■ How to complete this task
From the records below, copy each line that has the word "Renew" in it.

■ Recorded data
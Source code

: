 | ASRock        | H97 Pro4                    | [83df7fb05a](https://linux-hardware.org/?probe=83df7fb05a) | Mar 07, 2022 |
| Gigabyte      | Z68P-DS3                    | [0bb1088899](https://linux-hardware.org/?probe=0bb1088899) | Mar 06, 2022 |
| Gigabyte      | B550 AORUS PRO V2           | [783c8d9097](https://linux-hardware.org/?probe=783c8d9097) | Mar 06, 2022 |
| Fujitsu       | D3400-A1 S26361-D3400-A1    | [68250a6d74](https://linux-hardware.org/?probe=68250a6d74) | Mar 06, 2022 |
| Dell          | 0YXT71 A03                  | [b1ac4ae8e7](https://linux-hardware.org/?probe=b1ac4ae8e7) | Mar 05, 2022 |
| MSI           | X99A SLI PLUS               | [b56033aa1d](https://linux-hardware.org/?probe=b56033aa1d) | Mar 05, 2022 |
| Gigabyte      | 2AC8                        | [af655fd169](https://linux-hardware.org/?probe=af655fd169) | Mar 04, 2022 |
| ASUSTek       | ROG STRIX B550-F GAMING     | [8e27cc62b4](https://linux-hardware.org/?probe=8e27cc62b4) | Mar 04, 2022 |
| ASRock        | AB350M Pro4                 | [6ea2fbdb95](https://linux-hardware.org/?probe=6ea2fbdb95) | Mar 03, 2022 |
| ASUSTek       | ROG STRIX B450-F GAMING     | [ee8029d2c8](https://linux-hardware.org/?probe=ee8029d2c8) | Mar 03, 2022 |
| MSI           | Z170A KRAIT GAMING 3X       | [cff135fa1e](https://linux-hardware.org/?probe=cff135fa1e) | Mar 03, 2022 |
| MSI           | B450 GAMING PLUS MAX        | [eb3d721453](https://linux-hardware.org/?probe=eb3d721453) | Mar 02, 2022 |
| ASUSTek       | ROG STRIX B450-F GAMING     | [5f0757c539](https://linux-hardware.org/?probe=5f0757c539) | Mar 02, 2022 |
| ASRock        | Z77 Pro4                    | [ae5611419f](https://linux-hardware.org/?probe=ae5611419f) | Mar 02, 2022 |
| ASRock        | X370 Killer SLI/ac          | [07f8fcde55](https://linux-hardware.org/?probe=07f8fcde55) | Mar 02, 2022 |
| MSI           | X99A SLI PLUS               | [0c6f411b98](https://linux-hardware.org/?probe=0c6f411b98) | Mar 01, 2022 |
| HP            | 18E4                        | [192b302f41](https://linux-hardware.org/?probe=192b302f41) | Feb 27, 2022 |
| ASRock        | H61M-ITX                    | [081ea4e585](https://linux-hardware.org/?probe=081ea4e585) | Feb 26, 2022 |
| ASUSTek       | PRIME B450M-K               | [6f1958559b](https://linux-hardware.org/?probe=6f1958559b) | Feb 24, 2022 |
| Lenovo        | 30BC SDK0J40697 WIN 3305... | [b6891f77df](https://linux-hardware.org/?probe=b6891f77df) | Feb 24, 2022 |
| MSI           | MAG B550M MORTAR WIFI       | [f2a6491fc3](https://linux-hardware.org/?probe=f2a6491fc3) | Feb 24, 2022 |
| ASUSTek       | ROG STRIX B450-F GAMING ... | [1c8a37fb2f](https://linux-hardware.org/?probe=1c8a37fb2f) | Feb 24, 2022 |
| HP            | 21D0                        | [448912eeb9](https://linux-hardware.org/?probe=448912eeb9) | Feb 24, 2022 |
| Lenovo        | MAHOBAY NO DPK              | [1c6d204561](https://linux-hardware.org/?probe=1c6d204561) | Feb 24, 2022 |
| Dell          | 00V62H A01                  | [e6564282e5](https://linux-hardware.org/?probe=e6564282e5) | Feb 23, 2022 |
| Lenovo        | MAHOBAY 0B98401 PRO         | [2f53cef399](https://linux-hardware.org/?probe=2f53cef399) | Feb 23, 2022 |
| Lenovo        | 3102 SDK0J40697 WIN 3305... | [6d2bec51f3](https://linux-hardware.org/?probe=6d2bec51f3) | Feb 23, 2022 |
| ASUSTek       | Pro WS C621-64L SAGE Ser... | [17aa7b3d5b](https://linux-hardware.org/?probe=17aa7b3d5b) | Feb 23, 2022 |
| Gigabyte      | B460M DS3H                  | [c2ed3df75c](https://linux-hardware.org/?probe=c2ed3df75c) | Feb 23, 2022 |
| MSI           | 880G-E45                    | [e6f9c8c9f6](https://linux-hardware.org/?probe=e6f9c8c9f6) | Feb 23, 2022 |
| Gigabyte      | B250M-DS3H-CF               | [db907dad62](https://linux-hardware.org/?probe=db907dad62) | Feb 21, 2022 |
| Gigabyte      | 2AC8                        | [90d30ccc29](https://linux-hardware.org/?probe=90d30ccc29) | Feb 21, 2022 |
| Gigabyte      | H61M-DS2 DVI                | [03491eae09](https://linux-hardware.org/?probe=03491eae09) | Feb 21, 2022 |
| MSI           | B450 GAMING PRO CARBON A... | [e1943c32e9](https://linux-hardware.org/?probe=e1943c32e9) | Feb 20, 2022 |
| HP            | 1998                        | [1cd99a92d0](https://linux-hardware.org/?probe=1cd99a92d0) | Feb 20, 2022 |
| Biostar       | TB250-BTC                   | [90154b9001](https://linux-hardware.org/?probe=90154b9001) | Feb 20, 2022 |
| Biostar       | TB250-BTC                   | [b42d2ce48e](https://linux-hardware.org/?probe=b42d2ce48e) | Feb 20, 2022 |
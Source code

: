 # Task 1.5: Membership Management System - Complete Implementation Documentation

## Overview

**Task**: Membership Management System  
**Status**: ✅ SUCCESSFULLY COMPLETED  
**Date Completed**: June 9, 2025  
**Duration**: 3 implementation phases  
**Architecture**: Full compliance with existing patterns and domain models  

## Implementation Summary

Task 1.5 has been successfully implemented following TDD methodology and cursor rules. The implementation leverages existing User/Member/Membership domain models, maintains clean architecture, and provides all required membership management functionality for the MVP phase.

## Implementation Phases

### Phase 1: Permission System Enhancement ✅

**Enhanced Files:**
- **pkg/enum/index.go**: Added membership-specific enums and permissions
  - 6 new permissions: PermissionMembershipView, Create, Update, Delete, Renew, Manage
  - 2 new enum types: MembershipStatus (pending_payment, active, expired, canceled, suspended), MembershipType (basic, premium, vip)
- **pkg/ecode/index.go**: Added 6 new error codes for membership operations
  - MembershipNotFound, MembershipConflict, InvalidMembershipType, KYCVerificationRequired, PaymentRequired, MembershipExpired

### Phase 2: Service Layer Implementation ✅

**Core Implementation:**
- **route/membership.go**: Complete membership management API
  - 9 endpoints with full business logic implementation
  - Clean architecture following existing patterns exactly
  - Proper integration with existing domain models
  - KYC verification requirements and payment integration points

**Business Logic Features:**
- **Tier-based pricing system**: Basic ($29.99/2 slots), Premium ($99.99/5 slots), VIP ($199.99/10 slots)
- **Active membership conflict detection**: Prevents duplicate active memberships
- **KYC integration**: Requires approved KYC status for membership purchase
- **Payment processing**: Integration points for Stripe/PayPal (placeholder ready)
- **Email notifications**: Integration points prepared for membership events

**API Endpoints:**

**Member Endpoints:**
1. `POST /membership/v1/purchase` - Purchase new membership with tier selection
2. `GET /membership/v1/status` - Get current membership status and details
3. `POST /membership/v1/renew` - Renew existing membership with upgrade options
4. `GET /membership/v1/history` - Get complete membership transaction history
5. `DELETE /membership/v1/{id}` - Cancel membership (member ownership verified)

■ Reply
  - 6 new permissions: PermissionMembershipView, Create, Update, Delete, Renew, Manage
3. `POST /membership/v1/renew` - Renew existing membership with upgrade options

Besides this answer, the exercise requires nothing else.